THE want which has been long felt at the Chancery Bar of a work on Evidence illustrating the Practice in Equity, will be a sufficient apology for this attempt to remedy the inconvenience. The existing Treatises have been written by Barristers practising in the Courts of Common Law, and although points of Equity are sometimes incidentally discussed, yet an intimate knowledge of that subject is wanting, and thence, of necessity, the discussions are far from satisfactory. And, although the Reports in Equity abound with cases relating to the rules of evidence, yet those cases are rarely cited either to qualify, or to impugn, or to corroborate, the decisions of a Judge at Common Law. While, therefore, the lucid dissertations of Mr. Phillipps demand our praise, and the laborious compilation and philosophic views of Mr. Starkie compel our admiration, they still leave the field open for a practical treatise referring all its rules to the administration of Equity.

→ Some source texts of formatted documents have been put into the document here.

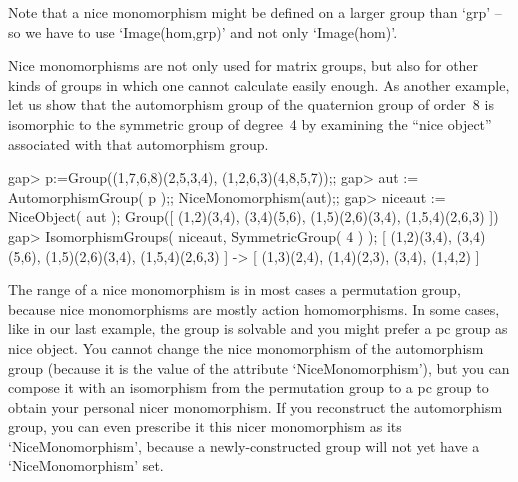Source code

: Note that a nice monomorphism might be defined on a larger group than `grp'
-- so we have to use `Image(hom,grp)' and not only `Image(hom)'.

%

Nice monomorphisms are not only used for matrix groups, but also for
other kinds of groups in which one cannot calculate easily enough. As
another example, let us show that the automorphism group of the
quaternion group of order~8 is isomorphic to the symmetric group of
degree~4  by examining the ``nice object'' associated with that
automorphism group.

\beginexample
gap> p:=Group((1,7,6,8)(2,5,3,4), (1,2,6,3)(4,8,5,7));;
gap> aut := AutomorphismGroup( p );; NiceMonomorphism(aut);;
gap> niceaut := NiceObject( aut );
Group([ (1,2)(3,4), (3,4)(5,6), (1,5)(2,6)(3,4), (1,5,4)(2,6,3) ])
gap> IsomorphismGroups( niceaut, SymmetricGroup( 4 ) );
[ (1,2)(3,4), (3,4)(5,6), (1,5)(2,6)(3,4), (1,5,4)(2,6,3) ] -> 
[ (1,3)(2,4), (1,4)(2,3), (3,4), (1,4,2) ]
\endexample

%

The range of  a nice monomorphism is  in most cases a permutation  group,
because  nice monomorphisms  are mostly action  homomorphisms. In some
cases,  like in  our last example,  the  group is solvable  and you might
prefer a pc group as nice object. You cannot change the nice monomorphism
of  the automorphism  group (because it  is   the value  of the attribute
`NiceMonomorphism'), but you can compose  it with an isomorphism from the
permutation  group to  a  pc   group  to   obtain your  personal    nicer
monomorphism. If  you reconstruct  the automorphism  group,  you can even
prescribe it this nicer monomorphism as its `NiceMonomorphism', because a
newly-constructed group will not yet have a `NiceMonomorphism' set.

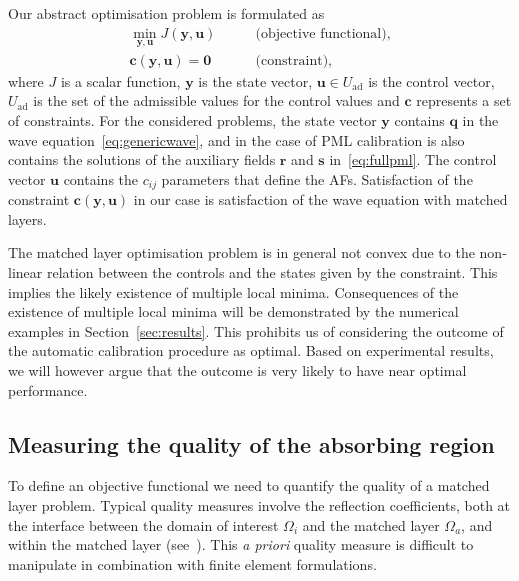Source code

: \documentclass[a4paper]{article}
\renewcommand{\vec}{\boldsymbol}
\begin{document}
Our abstract optimisation problem is formulated as
\begin{align}
  \min_{\vec{y}, \vec{u}} J(\vec{y}, \vec{u})
  &\qquad \text{(objective functional)},
  \\
  \vec{c}(\vec{y}, \vec{u}) = \vec{0}  &\qquad \text{(constraint)},
\end{align}
where $J$ is a scalar function, $\vec{y}$ is the state vector,
$\vec{u} \in U_\text{ad}$ is the control vector, $U_\text{ad}$ is the
set of the admissible values for the control values and $\vec{c}$
represents a set of constraints. For the considered problems, the
state vector $\vec{y}$ contains $\vec{q}$ in the wave
equation~\eqref{eq:genericwave}, and in the case of PML calibration is
also contains the solutions of the auxiliary fields $\vec{r}$ and
$\vec{s}$ in~\eqref{eq:fullpml}. The control vector $\vec{u}$ contains
the $c_{ij}$ parameters that define the AFs. Satisfaction of the
constraint $\vec{c}(\vec{y}, \vec{u})$ in our case is satisfaction of
the wave equation with matched layers.

The matched layer optimisation problem is in general not convex due to
the non-linear relation between the controls and the states given by
the constraint. This implies the likely existence of multiple local
minima. Consequences of the existence of multiple local minima will be
demonstrated by the numerical examples in
Section~\ref{sec:results}. This prohibits us of considering the
outcome of the automatic calibration procedure as optimal. Based on
experimental results, we will however argue that the outcome is very
likely to have near optimal performance.

\subsection{Measuring the quality of the absorbing region}
\label{sec:quality}

To define an objective functional we need to quantify the quality of a
matched layer problem. Typical quality measures involve the reflection
coefficients, both at the interface between the domain of interest
$\Omega_i$ and the matched layer $\Omega_a$, and within the matched
layer (see~\citep{chew96jin}). This \emph{a priori} quality measure is
difficult to manipulate in combination with finite element
formulations.
\end{document}
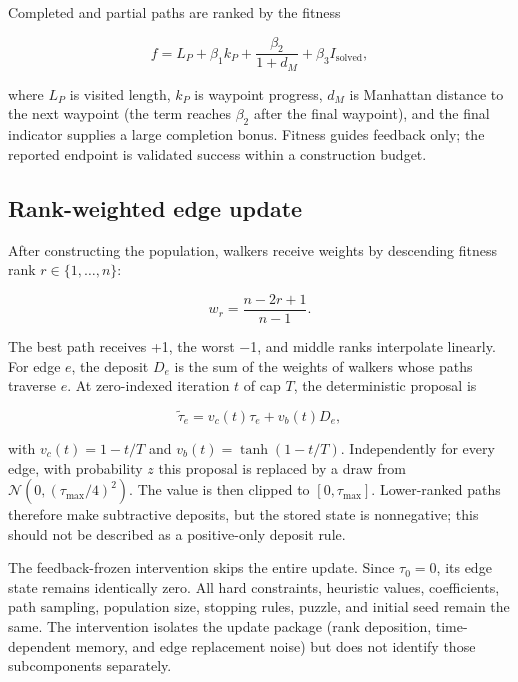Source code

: \documentclass[pdflatex,sn-basic,iicol]{sn-jnl}
\begin{document}
Completed and partial paths are ranked by the fitness

\begin{equation}
f=L_P+\beta_1 k_P+\frac{\beta_2}{1+d_M}+\beta_3 I_{\mathrm{solved}},
\end{equation}

where $L_P$ is visited length, $k_P$ is waypoint progress, $d_M$ is Manhattan distance to the next waypoint (the term reaches $\beta_2$ after the final waypoint), and the final indicator supplies a large completion bonus. Fitness guides feedback only; the reported endpoint is validated success within a construction budget.

\subsection{Rank-weighted edge update}

After constructing the population, walkers receive weights by descending fitness rank $r\in\{1,\ldots,n\}$:

\begin{equation}
w_r=\frac{n-2r+1}{n-1}.
\end{equation}

The best path receives +1, the worst \(-\)1, and middle ranks interpolate linearly. For edge $e$, the deposit $D_e$ is the sum of the weights of walkers whose paths traverse $e$. At zero-indexed iteration $t$ of cap $T$, the deterministic proposal is

\begin{equation}
\widetilde{\tau}_e=v_c(t)\tau_e+v_b(t)D_e,
\end{equation}

with $v_c(t)=1-t/T$ and $v_b(t)=\tanh(1-t/T)$. Independently for every edge, with probability $z$ this proposal is replaced by a draw from $\mathcal{N}(0,(\tau_{\max}/4)^2)$. The value is then clipped to $[0,\tau_{\max}]$. Lower-ranked paths therefore make subtractive deposits, but the stored state is nonnegative; this should not be described as a positive-only deposit rule.

The feedback-frozen intervention skips the entire update. Since $\tau_0=0$, its edge state remains identically zero. All hard constraints, heuristic values, coefficients, path sampling, population size, stopping rules, puzzle, and initial seed remain the same. The intervention isolates the update package (rank deposition, time-dependent memory, and edge replacement noise) but does not identify those subcomponents separately.
\end{document}
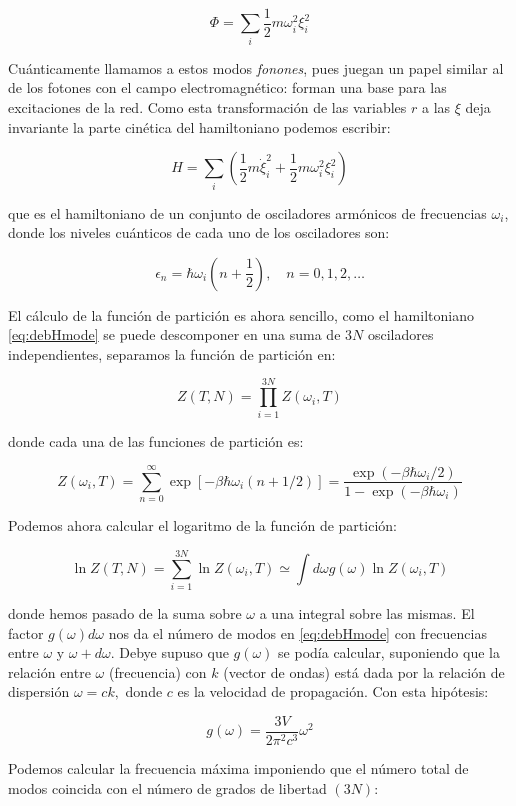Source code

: \documentclass[11pt, a4paper]{article} %
\theoremstyle{named}
\begin{document}
$$
\Phi=\sum_{i} \frac{1}{2} m \omega_{i}^{2} \xi_{i}^{2}
$$

Cuánticamente llamamos a estos modos \textit{fonones}, pues juegan un papel similar al de los fotones con el campo electromagnético: forman una base para las excitaciones de la red. Como esta transformación de las variables $r$ a las $\xi$ deja invariante la parte cinética del hamiltoniano podemos escribir:

\begin{equation}\label{eq:debHmode}
    H=\sum_{i}\left(\frac{1}{2} m \dot{\xi}_{i}^{2}+\frac{1}{2} m \omega_{i}^{2} \xi_{i}^{2}\right)
\end{equation}

que es el hamiltoniano de un conjunto de osciladores armónicos de frecuencias $\omega_i$, donde los niveles cuánticos de cada uno de los osciladores son:

$$
\epsilon_n = \hbar \omega_{i}\left(n+\frac{1}{2}\right),\quad n=0,1,2, \ldots
$$

El cálculo de la función de partición es ahora sencillo, como el hamiltoniano \eqref{eq:debHmode} se puede descomponer en una suma de $3N$ osciladores independientes, separamos la función de partición en:

$$
Z(T, N)=\prod_{i=1}^{3 N} Z\left(\omega_{i}, T\right)
$$

donde cada una de las funciones de partición es:

$$
Z\left(\omega_{i}, T\right)=\sum_{n=0}^{\infty} \exp \left[-\beta \hbar \omega_{i}(n+1 / 2)\right]=\frac{\exp \left(-\beta \hbar \omega_{i} / 2\right)}{1-\exp \left(-\beta \hbar \omega_{i}\right)}
$$

Podemos ahora calcular el logaritmo de la función de partición:

$$
\ln Z(T, N)=\sum_{i=1}^{3 N} \ln Z\left(\omega_{i}, T\right) \simeq \int d \omega g(\omega) \ln Z\left(\omega_{i}, T\right)
$$

donde hemos pasado de la suma sobre $\omega$ a una integral sobre las mismas. El factor $g(\omega) d \omega$ nos da el número de modos en \eqref{eq:debHmode} con frecuencias entre $\omega$ y $\omega+d \omega$. Debye supuso que $g(\omega)$ se podía calcular, suponiendo que la relación entre $\omega$ (frecuencia) con $k$ (vector de ondas) está dada por la relación de dispersión $\omega=c k,$ donde $c$ es la velocidad de propagación. Con esta hipótesis:

$$
g(\omega)=\frac{3 V}{2 \pi^{2} c^{3}} \omega^{2}
$$

Podemos calcular la frecuencia máxima imponiendo que el número total de modos coincida con el número de grados de libertad $(3 N)$:
\end{document}
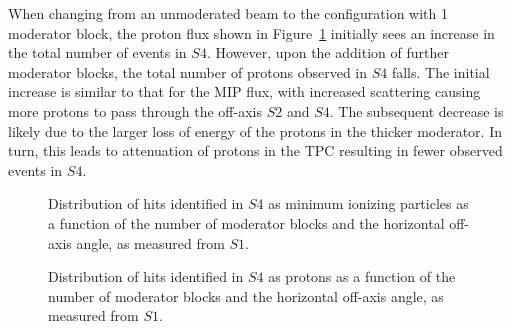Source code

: When changing from an unmoderated beam to the configuration with 1 moderator block, the proton flux shown in Figure~\ref{fig:thetas4pro} initially sees an increase in the total number of events in $\mathit{S4}$.
However, upon the addition of further moderator blocks, the total number of protons observed in $\mathit{S4}$ falls.
The initial increase is similar to that for the MIP flux, with increased scattering causing more protons to pass through the off-axis $\mathit{S2}$ and $\mathit{S4}$.
The subsequent decrease is likely due to the larger loss of energy of the protons in the thicker moderator.
In turn, this leads to attenuation of protons in the TPC resulting in fewer observed events in $\mathit{S4}$.

\begin{figure}[!ht]
  \begin{minipage}[t]{0.48\textwidth}
    \begin{adjustbox}{max totalsize={\textwidth}{.35\textheight},center}
      
    \end{adjustbox}
    \caption{Distribution of hits identified in $\mathit{S4}$ as minimum ionizing particles as a function of the number of moderator blocks and the horizontal off-axis angle, as measured from $\mathit{S1}$.}
    \label{fig:thetas4mip}
  \end{minipage}
  \hspace{0.3cm}
  \begin{minipage}[t]{0.48\textwidth}
    \begin{adjustbox}{max totalsize={\textwidth}{.35\textheight},center}
      
    \end{adjustbox}
    \caption{Distribution of hits identified in $\mathit{S4}$ as protons as a function of the number of moderator blocks and the horizontal off-axis angle, as measured from $\mathit{S1}$.}
    \label{fig:thetas4pro}
  \end{minipage} 
\end{figure}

In examining the Cases to which his subject has led him, the Author has been often surprised at the neglect, and even the tone of disparagement, used towards the decisions of those great Judges whose slightest words he had habitually received with respect and deference. He has long felt convinced that a convenient arrangement of the opinions which they pronounced, and a plain exposition of the ability with which Lord Hardwicke, Lord Thurlow, or Lord Eldon, adapted the Rules of Law to the exigences of a Suit in Equity, would soon accustom Equity Barristers to bear in mind that they have a system of evidence of their own, and to refer to those great names, rather than look abroad for the rules of the Common Law Courts.